Convert Handwritten Text Into Digital on iPad

I have a tendency to brainstorm and take notes with pen and paper because it is much faster and can be done anywhere, I have load of such notes that I have carried across the world and back several times, some of which are getting hard to read because of the light colored ink used to make them.

For making new hand written notes I want to ask the end-users on this forum of any macOS solutions that would be good for me to use for taking hand notes on a iPad (as yet to buy) and then convert those to text notes for import to my MBP?

And is there a way of taking notes written on paper scanning them in and converting them to text?

I use Notability and it can do this. I only use it occasionally but it’s a good app

After spending the last 6-7 hours researching this it seems that all the handwriting to text software out there (including Notability) licensed the engine from MyScript the makers of Nebo. So I figured that Nebo must be doing something right.

For demos of what Nebo can do watch these short videos.

The cost of the software is cheap < US$10 your main expense will be in the tablet.

Nebo website

Nebo is multi-platform where as others seem to limited to the Apple universe. All the Nebo spin offs are also very inexpensive and add some value added feature to distinguish them from each other.

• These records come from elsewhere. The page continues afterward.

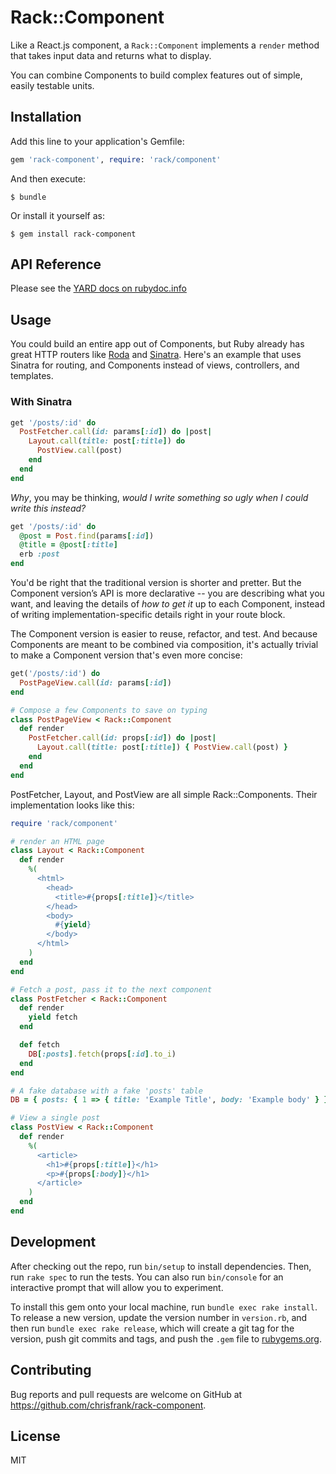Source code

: # Rack::Component

Like a React.js component, a `Rack::Component` implements a `render` method that takes input data and returns what to display.

You can combine Components to build complex features out of simple, easily testable units.

## Installation

Add this line to your application's Gemfile:

```ruby
gem 'rack-component', require: 'rack/component'
```

And then execute:

    $ bundle

Or install it yourself as:

    $ gem install rack-component

## API Reference
Please see the [YARD docs on rubydoc.info](https://www.rubydoc.info/gems/rack-component)

## Usage

You could build an entire app out of Components, but Ruby already has great HTTP routers like [Roda][roda] and [Sinatra][sinatra]. Here's an example that uses Sinatra for routing, and Components instead of views, controllers, and templates.

### With Sinatra

```ruby
get '/posts/:id' do
  PostFetcher.call(id: params[:id]) do |post|
    Layout.call(title: post[:title]) do
      PostView.call(post)
    end
  end
end
```

_Why_, you may be thinking, _would I write something so ugly when I could write this instead?_

```ruby
get '/posts/:id' do
  @post = Post.find(params[:id])
  @title = @post[:title]
  erb :post
end
```

You'd be right that the traditional version is shorter and pretter. But the Component version’s API is more declarative -- you are describing what you want, and leaving the details of _how to get it_ up to each Component, instead of writing implementation-specific details right in your route block.

The Component version is easier to reuse, refactor, and test. And because Components are meant to be combined via composition, it's actually trivial to make a Component version that's even more concise:

```ruby
get('/posts/:id') do
  PostPageView.call(id: params[:id])
end

# Compose a few Components to save on typing
class PostPageView < Rack::Component
  def render
    PostFetcher.call(id: props[:id]) do |post|
      Layout.call(title: post[:title]) { PostView.call(post) }
    end
  end
end
```

PostFetcher, Layout, and PostView are all simple Rack::Components. Their implementation looks like this:

```ruby
require 'rack/component'

# render an HTML page
class Layout < Rack::Component
  def render
    %(
      <html>
        <head>
          <title>#{props[:title]}</title>
        </head>
        <body>
          #{yield}
        </body>
      </html>
    )
  end
end

# Fetch a post, pass it to the next component
class PostFetcher < Rack::Component
  def render
    yield fetch
  end

  def fetch
    DB[:posts].fetch(props[:id].to_i)
  end
end

# A fake database with a fake 'posts' table
DB = { posts: { 1 => { title: 'Example Title', body: 'Example body' } } }

# View a single post
class PostView < Rack::Component
  def render
    %(
      <article>
        <h1>#{props[:title]}</h1>
        <p>#{props[:body]}</h1>
      </article>
    )
  end
end
```

## Development

After checking out the repo, run `bin/setup` to install dependencies. Then, run
`rake spec` to run the tests. You can also run `bin/console` for an interactive
prompt that will allow you to experiment.

To install this gem onto your local machine, run `bundle exec rake install`. To
release a new version, update the version number in `version.rb`, and then run
`bundle exec rake release`, which will create a git tag for the version, push
git commits and tags, and push the `.gem` file to
[rubygems.org](https://rubygems.org).

## Contributing

Bug reports and pull requests are welcome on GitHub at
https://github.com/chrisfrank/rack-component.

## License

MIT

[roda]: https://github.com/jeremyevans/roda
[sinatra]: https://github.com/sinatra/sinatra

At those prices you can buy others and play around with them till you find one that suites your workflow.

So now I finally found a reason to get an iPad 8)

Yeah, I was going to sit down and compose a long answer to this when I got a break, but you beat me to it. :smiley:

I’ve tried various paper-handwriting-scan-to-text apps on iOS, but none of them is worth much, bluntly. You’d be ahead on time just typing them in, unless you’re looking for just a way to search them.

My solution for this is an Evernote premium subscription, which can index scanned handwritten notes. There are some caveats, though.

First, those faded paper notes won’t index well. I find that a good strong black or blue-black ink (or black marker for whiteboard photos) works best.

Second, if your paper is ruled in blue, you won’t get good indexing, either. I use either unruled paper or paper with very faint grey rules.

Finally, if you’d like to handwrite directly into iOS Scrivener, salvation is on the way! Apple Scribble, which as I understand it is like the soft onscreen keyboard, but for handwriting, will be available with iPadOS 14. Here’s an advance report from users who have dared to install the iOS 14 beta:

Yes, I thought Nebo was going to be wonderful until I tried it. I probably used it half a dozen times, then it completely disappeared from my workflow. At the moment, I would say that nothing beats typing – even my typing. But Silverdragon is the expert on this. Heed what she says.

I tried Nebo, but didn’t like it. Transforming handwritten text to typed text isn’t very important to me. I seldom use that function. But being able to scribble, draw, make handwritten notes, etc, that’s something I do all the time. There are lots of apps that can do this and it’s like Orpheus says:

So that’s what I did, and the only one remaining is Notability. Plus Cardflow+ for storyboard kind of sketching, and Paper for drawing.
There are lots of apps, and you need to find the ones that you really like and keep using.

I’ve lost count of the number of apps I have paid money for, and stopped using after maybe a month when they have turned out not to suit me or what I was doing. I regard it as a kind of tax on my (initial) enthusiasm. I have grown more wary, particularly of the opinions expressed by others, because I have (almost) learned that what works for someone else may be completely wrong for me.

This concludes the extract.